Ismail, who was the election director for the BN in Bukit Gantang during the last two general elections, said if Chinese support for BN could be increased to by about 40 to 45 percent, then BN would have a chance of winning the seat.

“Based on my calculations, if the Chinese support can be increased by 40 percent, then we will have a chance to win,” he said, adding that in the last general election, PAS actually did not win the Malay votes.

Ismail said PAS only obtained 40 percent Malay votes in 2004 and 45 percent in 2008 general election.

“In the last election, the late YB Roslan (Shaharum) had won because he managed to get 20 percent non-Malay votes. With the 40 percent plus the 20 percent Chinese and Indian votes, he managed to win with a majority of 1,500 votes,” he said.

The political operative said the majority of the Chinese voters are from Kuala Sapetang, Simpang Halt, Kampung Port Weld, Sungai Sapetang Kechil, Pekan Port Weld and Jalan Mangala in Kuala Sapetang.

The rest of them are in Kampung Temerloh, Pasir Hitam Trong, Sungai Tinggi in Trong and Pengkalan Aor, Simpang (Lama and Baru), Kawasan JKR and Larut Tin in Changkat Jering.

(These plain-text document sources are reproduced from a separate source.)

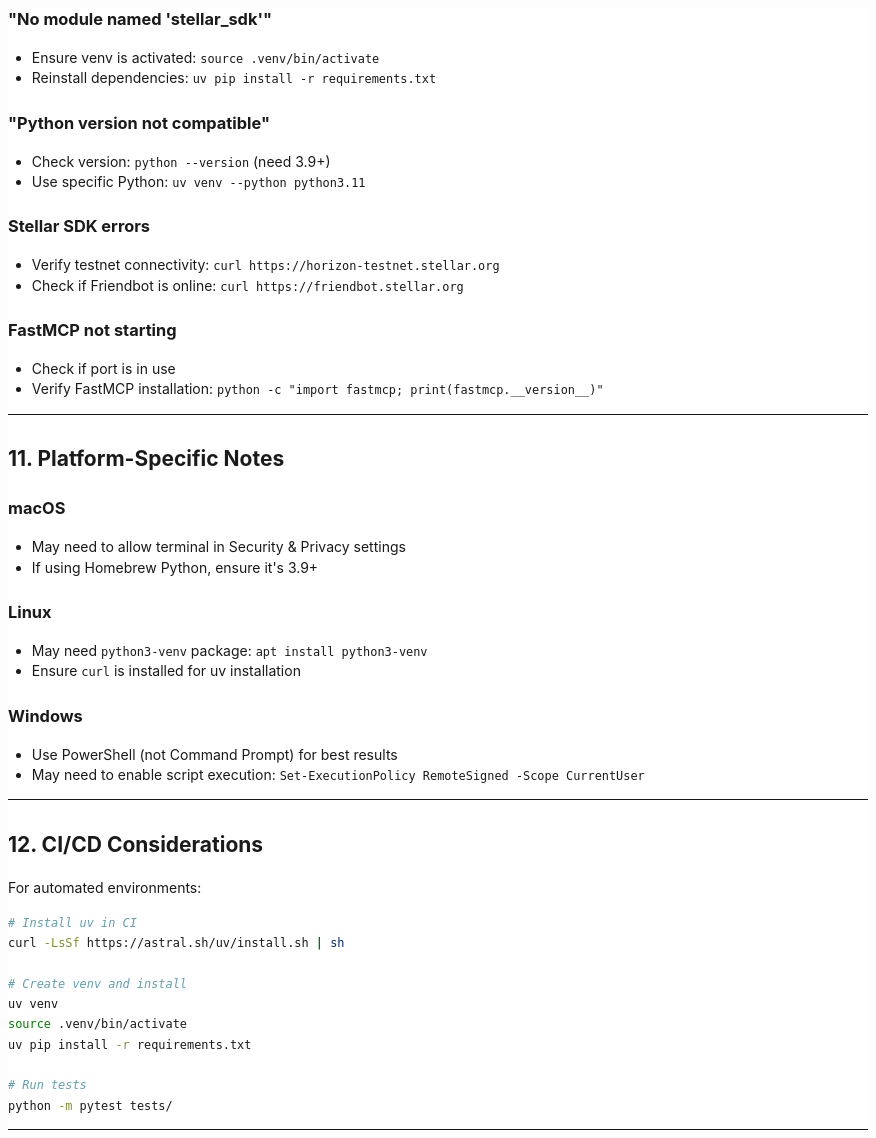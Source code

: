 ### "No module named 'stellar_sdk'"
- Ensure venv is activated: `source .venv/bin/activate`
- Reinstall dependencies: `uv pip install -r requirements.txt`

### "Python version not compatible"
- Check version: `python --version` (need 3.9+)
- Use specific Python: `uv venv --python python3.11`

### Stellar SDK errors
- Verify testnet connectivity: `curl https://horizon-testnet.stellar.org`
- Check if Friendbot is online: `curl https://friendbot.stellar.org`

### FastMCP not starting
- Check if port is in use
- Verify FastMCP installation: `python -c "import fastmcp; print(fastmcp.__version__)"`

---

## 11. Platform-Specific Notes

### macOS
- May need to allow terminal in Security & Privacy settings
- If using Homebrew Python, ensure it's 3.9+

### Linux
- May need `python3-venv` package: `apt install python3-venv`
- Ensure `curl` is installed for uv installation

### Windows
- Use PowerShell (not Command Prompt) for best results
- May need to enable script execution: `Set-ExecutionPolicy RemoteSigned -Scope CurrentUser`

---

## 12. CI/CD Considerations

For automated environments:

```bash
# Install uv in CI
curl -LsSf https://astral.sh/uv/install.sh | sh

# Create venv and install
uv venv
source .venv/bin/activate
uv pip install -r requirements.txt

# Run tests
python -m pytest tests/
```

---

Knowing very well the efforts being made by the BN, opposition leaders particulary from the DAP and PKR intensified their campaigning in Kuala Sepetang last night by organising more rallies (ceramahs).

DAP strategist and member of parliament for Bukit Bendera Liew Chin Tong said they were not worried with the three-corner contest in this by-election but were concerned how the Malay and Chinese vote would go as the constituency is considered as rural.

“Although we have a better chance, we are still very cautious about it.

“The only good thing is that the Chinese acceptance of Mohammad Nizar is high,” he said.

And starting today, almost on a daily basis — there will be mega “ceramahs” organised by both sides of the political divide, in order to present their side of the arguments to the voters.